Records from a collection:

* * * * * * * * *

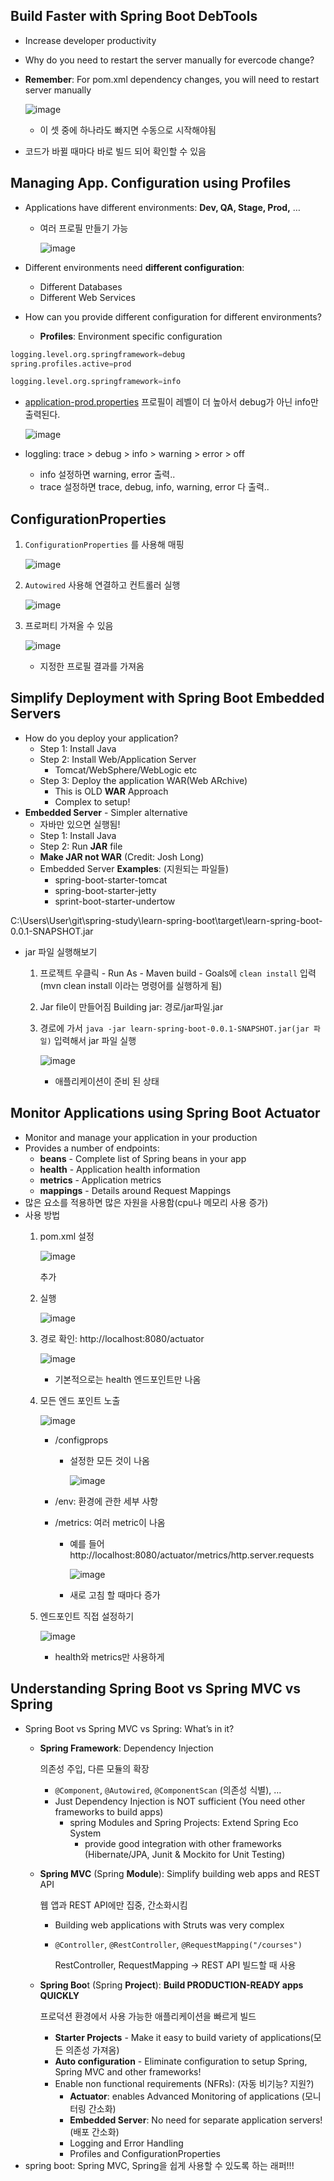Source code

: ## Build Faster with Spring Boot DebTools

- Increase developer productivity
- Why do you need to restart the server manually for evercode change?
- **Remember**: For pom.xml dependency changes, you will need to restart server manually
    
   ![image](https://github.com/muyaaho/spring-study/assets/76798969/4aa93eda-3ac7-41c2-9494-9092e491baed)
    
    - 이 셋 중에 하나라도 빠지면 수동으로 시작해야됨
- 코드가 바뀔 때마다 바로 빌드 되어 확인할 수 있음

## Managing App. Configuration using Profiles

- Applications have different environments: **Dev, QA, Stage, Prod,** …
    - 여러 프로필 만들기 가능
        
        ![image](https://github.com/muyaaho/spring-study/assets/76798969/5706454f-d41b-4aec-b89a-1265d151bceb)

        
- Different environments need **different configuration**:
    - Different Databases
    - Different Web Services
- How can you provide different configuration for different environments?
    - **Profiles**: Environment specific configuration

```python
logging.level.org.springframework=debug
spring.profiles.active=prod
```

```python
logging.level.org.springframework=info
```

- [application-prod.properties](http://application-prod.properties) 프로필이 레벨이 더 높아서 debug가 아닌 info만 출력된다.
    
    ![image](https://github.com/muyaaho/spring-study/assets/76798969/c3c0f0e4-1600-4418-bc1a-54f2b6103afb)

    
- loggling: trace > debug > info > warning > error > off
    - info 설정하면 warning, error 출력..
    - trace 설정하면 trace, debug, info, warning, error 다 출력..

## ConfigurationProperties

1. `ConfigurationProperties`  를 사용해 매핑
    
    ![image](https://github.com/muyaaho/spring-study/assets/76798969/113abc9c-9698-47c5-8368-13c0613deea8)

    
2. `Autowired`  사용해 연결하고 컨트롤러 실행
    
    ![image](https://github.com/muyaaho/spring-study/assets/76798969/87c46d6e-095d-42d7-a290-1f2bebc194fd)

    
3. 프로퍼티 가져올 수 있음
    
    ![image](https://github.com/muyaaho/spring-study/assets/76798969/248e6730-11b9-4efd-97bb-1e1e99d99189)

    
    - 지정한 프로필 결과를 가져옴

## Simplify Deployment with Spring Boot Embedded Servers

- How do you deploy your application?
    - Step 1: Install Java
    - Step 2: Install Web/Application Server
        - Tomcat/WebSphere/WebLogic etc
    - Step 3: Deploy the application WAR(Web ARchive)
        - This is OLD **WAR** Approach
        - Complex to setup!
- **Embedded Server** - Simpler alternative
    - 자바만 있으면 실행됨!
    - Step 1: Install Java
    - Step 2: Run **JAR** file
    - **Make JAR not WAR** (Credit: Josh Long)
    - Embedded Server **Examples**: (지원되는 파일들)
        - spring-boot-starter-tomcat
        - spring-boot-starter-jetty
        - sprint-boot-starter-undertow

C:\Users\User\git\spring-study\learn-spring-boot\target\learn-spring-boot-0.0.1-SNAPSHOT.jar

- jar 파일 실행해보기
    1. 프로젝트 우클릭 - Run As - Maven build - Goals에 `clean install` 입력 (mvn clean install 이라는 명령어를 실행하게 됨)
    2. Jar file이 만들어짐 Building jar: 경로/jar파일.jar
    3. 경로에 가서 `java -jar learn-spring-boot-0.0.1-SNAPSHOT.jar(jar 파일)` 입력해서 jar 파일 실행
        
        ![image](https://github.com/muyaaho/spring-study/assets/76798969/b8b6d80c-7955-4156-893d-99bbc479b162)

        
        - 애플리케이션이 준비 된 상태

## Monitor Applications using Spring Boot Actuator

- Monitor and manage your application in your production
- Provides a number of endpoints:
    - **beans** - Complete list of Spring beans in your app
    - **health** - Application health information
    - **metrics** - Application metrics
    - **mappings** - Details around Request Mappings
- 많은 요소를 적용하면 많은 자원을 사용함(cpu나 메모리 사용 증가)
- 사용 방법
    1. pom.xml 설정
        
        ![image](https://github.com/muyaaho/spring-study/assets/76798969/9ff4f9b5-7c16-4371-915e-2c83da8cde93)

        
        추가
        
    2. 실행
        
        ![image](https://github.com/muyaaho/spring-study/assets/76798969/bc52c454-aa47-43dc-9bcc-b819cde62730)

        
    3. 경로 확인: http://localhost:8080/actuator
        
        ![image](https://github.com/muyaaho/spring-study/assets/76798969/c4c66e5c-9958-4544-8845-c047a5919702)

        
        - 기본적으로는 health 엔드포인트만 나옴
    4. 모든 엔드 포인트 노출
        
        ![image](https://github.com/muyaaho/spring-study/assets/76798969/b8609a08-1546-4ee4-8c30-46d2828c084f)

        
        - /configprops
            - 설정한 모든 것이 나옴
                
                ![image](https://github.com/muyaaho/spring-study/assets/76798969/a9a2eb9a-4078-4cb1-b431-0fbebe218591)

                
        - /env: 환경에 관한 세부 사항
        - /metrics: 여러 metric이 나옴
            - 예를 들어 http://localhost:8080/actuator/metrics/http.server.requests
                
                ![image](https://github.com/muyaaho/spring-study/assets/76798969/409d813d-a91f-4614-853b-019f52440d08)

                
            - 새로 고침 할 때마다 증가
    5. 엔드포인트 직접 설정하기
        
        ![image](https://github.com/muyaaho/spring-study/assets/76798969/b7de085b-540e-4f6f-92fd-127f1642ff79)

        
        - health와 metrics만 사용하게

## Understanding Spring Boot vs Spring MVC vs Spring

- Spring Boot vs Spring MVC vs Spring: What’s in it?
    - **Spring Framework**: Dependency Injection
        
        의존성 주입, 다른 모듈의 확장
        
        - `@Component`, `@Autowired`, `@ComponentScan` (의존성 식별), …
        - Just Dependency Injection is NOT sufficient (You need other frameworks to build apps)
            - spring Modules and Spring Projects: Extend Spring Eco System
                - provide good integration with other frameworks (Hibernate/JPA, Junit & Mockito for Unit Testing)
    - **Spring MVC** (Spring **Module**): Simplify building web apps and REST API
        
        웹 앱과 REST API에만 집중, 간소화시킴
        
        - Building web applications with Struts was very complex
        - `@Controller`, `@RestController`, `@RequestMapping("/courses")`
            
            RestController, RequestMapping → REST API 빌드할 때 사용
            
    - **Spring Boo**t (Spring **Project**): **Build PRODUCTION-READY apps QUICKLY**
        
        프로덕션 환경에서 사용 가능한 애플리케이션을 빠르게 빌드
        
        - **Starter Projects** - Make it easy to build variety of applications(모든 의존성 가져옴)
        - **Auto configuration** - Eliminate configuration to setup Spring, Spring MVC and other frameworks!
        - Enable non functional requirements (NFRs): (자동 비기능? 지원?)
            - **Actuator**: enables Advanced Monitoring of applications (모니터링 간소화)
            - **Embedded Server**: No need for separate application servers! (배포 간소화)
            - Logging and Error Handling
            - Profiles and ConfigurationProperties
- spring boot: Spring MVC, Spring을 쉽게 사용할 수 있도록 하는 래퍼!!!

* * * * * * * * *

● **Work required**: Only the lines above starting at the one containing "- loggling: trace" and ending at the one containing "3. 프로퍼티 가져올 수 있음", both included, are to be returned, exactly as they read.

● **Response to the exercise**:
- loggling: trace > debug > info > warning > error > off
    - info 설정하면 warning, error 출력..
    - trace 설정하면 trace, debug, info, warning, error 다 출력..

## ConfigurationProperties

1. `ConfigurationProperties`  를 사용해 매핑
    
    ![image](https://github.com/muyaaho/spring-study/assets/76798969/113abc9c-9698-47c5-8368-13c0613deea8)

    
2. `Autowired`  사용해 연결하고 컨트롤러 실행
    
    ![image](https://github.com/muyaaho/spring-study/assets/76798969/87c46d6e-095d-42d7-a290-1f2bebc194fd)

    
3. 프로퍼티 가져올 수 있음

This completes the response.